The more tests we run per day, the more failure warnings and dropped/missing data points we get each time we run a batch.
I am taking on this project from someone who left the company a long time ago, and support is limited for this.
I have completely ruled out any physcal/cable connection issues.
Due to the nature of our work and contracts with customers, the product can not be changed in any way or the GUI used for testing. The IP addresses used are also unchangeable.
The test fixture
10 RIOMs, each one behind a single Router.
Routers are RB750UPr2 hex poe lite (mipsbe) v6.47.9
(config script below)
Diagram of test set up (below)
The process
Automated via interactive desktop GUI in Windows10.
Computer NIC is set to 192.168.129.250/24 and 10.10.10.250/24. This allows the GUI to send commands to the ACU for move-to, and also allows the GUI to send and receive sensor data from the individual RIOMs.
The GUI first sends a payload program to each RIOM for basic functionality.
After a power-cycle, the GUI puts the RIOMs into a "calibration" mode, and commands the ACU to move to various positions, sending "known" position data to each RIOM. At each position, the RIOMs set their own internal offsets/calibration.
After calibration, the GUI commands the ACU to move the fixture into various known test point orientations.
At each test position, raw data is received by the GUI from all of the sensors/RIOMs.
The GUI calculates pass/fail based on the recorded data and predetermined tolerances at the end of the procedure.
The RIOMs that are being tested all have identical fixed IP address which is set in the hardware: 192.168.0.63.
The public IP of each RIOM must be 10.10.10.x, as seen by the GUI. (10.10.10.14 is RIOM#1. 10.10.10.24 is RIOM#2. 10.10.10.34 is RIOM#3. 10.10.10.104 is RIOM#10)
I was able to obtain the following info from Engineering regarding the protocols:
"The RIOMs use a custom UDP protocol on port 21001 for normal communications.
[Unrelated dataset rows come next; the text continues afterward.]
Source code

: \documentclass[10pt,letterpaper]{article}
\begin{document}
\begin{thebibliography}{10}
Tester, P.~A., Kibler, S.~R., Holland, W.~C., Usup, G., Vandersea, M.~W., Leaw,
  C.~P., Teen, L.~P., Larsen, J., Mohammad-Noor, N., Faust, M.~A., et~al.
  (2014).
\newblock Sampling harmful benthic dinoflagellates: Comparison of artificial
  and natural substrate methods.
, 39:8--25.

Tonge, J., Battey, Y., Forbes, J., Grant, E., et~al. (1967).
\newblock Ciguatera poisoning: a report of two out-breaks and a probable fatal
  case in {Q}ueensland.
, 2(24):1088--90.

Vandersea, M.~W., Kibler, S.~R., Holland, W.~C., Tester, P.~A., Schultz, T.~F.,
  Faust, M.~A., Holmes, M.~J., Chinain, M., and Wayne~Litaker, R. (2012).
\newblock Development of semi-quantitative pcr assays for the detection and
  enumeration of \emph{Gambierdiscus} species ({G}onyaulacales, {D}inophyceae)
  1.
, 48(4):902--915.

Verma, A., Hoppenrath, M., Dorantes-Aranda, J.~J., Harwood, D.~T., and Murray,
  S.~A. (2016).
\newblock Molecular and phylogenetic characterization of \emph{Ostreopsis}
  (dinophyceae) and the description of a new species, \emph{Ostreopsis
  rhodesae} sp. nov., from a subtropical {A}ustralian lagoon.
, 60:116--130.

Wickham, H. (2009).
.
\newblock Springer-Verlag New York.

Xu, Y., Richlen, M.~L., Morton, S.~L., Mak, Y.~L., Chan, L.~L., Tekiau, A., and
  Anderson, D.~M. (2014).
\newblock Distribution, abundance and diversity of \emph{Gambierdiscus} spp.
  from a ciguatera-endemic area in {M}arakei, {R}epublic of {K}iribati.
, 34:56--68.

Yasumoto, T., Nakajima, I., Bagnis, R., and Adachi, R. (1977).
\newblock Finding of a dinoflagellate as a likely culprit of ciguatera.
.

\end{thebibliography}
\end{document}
However the GUI will also use a TCP connection to start the payload on port 9760. We add our own psudo-TCP checksum and structure on the UDP packets. If you're wanting to put some rules on the routers you'll need to allow ports 21001 and 9760.
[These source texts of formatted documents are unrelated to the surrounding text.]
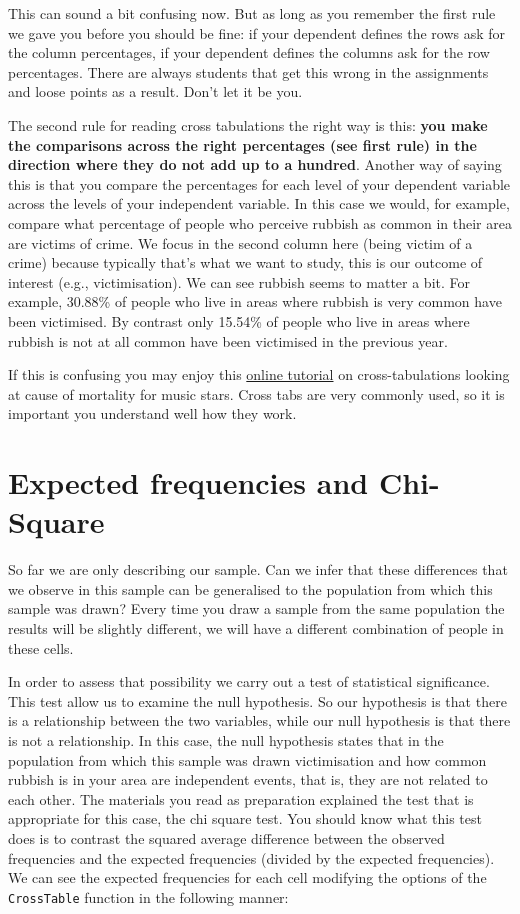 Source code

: \documentclass[
]{book}
\begin{document}
This can sound a bit confusing now. But as long as you remember the first rule we gave you before you should be fine: if your dependent defines the rows ask for the column percentages, if your dependent defines the columns ask for the row percentages. There are always students that get this wrong in the assignments and loose points as a result. Don't let it be you.

The second rule for reading cross tabulations the right way is this: \textbf{you make the comparisons across the right percentages (see first rule) in the direction where they do not add up to a hundred}. Another way of saying this is that you compare the percentages for each level of your dependent variable across the levels of your independent variable. In this case we would, for example, compare what percentage of people who perceive rubbish as common in their area are victims of crime. We focus in the second column here (being victim of a crime) because typically that's what we want to study, this is our outcome of interest (e.g., victimisation). We can see rubbish seems to matter a bit. For example, 30.88\% of people who live in areas where rubbish is very common have been victimised. By contrast only 15.54\% of people who live in areas where rubbish is not at all common have been victimised in the previous year.

If this is confusing you may enjoy this \href{http://sonet.nottingham.ac.uk/rlos/ucel/cross_tab_data/main.html}{online tutorial} on cross-tabulations looking at cause of mortality for music stars. Cross tabs are very commonly used, so it is important you understand well how they work.

\hypertarget{expected-frequencies-and-chi-square}{%
\section{Expected frequencies and Chi-Square}\label{expected-frequencies-and-chi-square}}

So far we are only describing our sample. Can we infer that these differences that we observe in this sample can be generalised to the population from which this sample was drawn? Every time you draw a sample from the same population the results will be slightly different, we will have a different combination of people in these cells.

In order to assess that possibility we carry out a test of statistical significance. This test allow us to examine the null hypothesis. So our hypothesis is that there is a relationship between the two variables, while our null hypothesis is that there is not a relationship. In this case, the null hypothesis states that in the population from which this sample was drawn victimisation and how common rubbish is in your area are independent events, that is, they are not related to each other. The materials you read as preparation explained the test that is appropriate for this case, the chi square test. You should know what this test does is to contrast the squared average difference between the observed frequencies and the expected frequencies (divided by the expected frequencies). We can see the expected frequencies for each cell modifying the options of the \texttt{CrossTable} function in the following manner:
\end{document}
The GUI only knows about the router's reported IP address. So if a router has 10.10.10.14 on it's WAN port that will be what the GUI is looking for. From the GUI's perspective all the IPs in its table are reachable RIOMs, it's up to the router to translate. The routers really just translate the WAN (GUI network) to LAN (individual RIOM network). Each router has a unique IP and will convert requests/responses back and forth."
I have attached a simple illustration of my test set up (keep in mind I have 10 routers, but this only shows 5).
Thank you very much for any advice. I have been having such difficulty with these as networking is not my area of expertise, and Routerboards have so many options my head spins.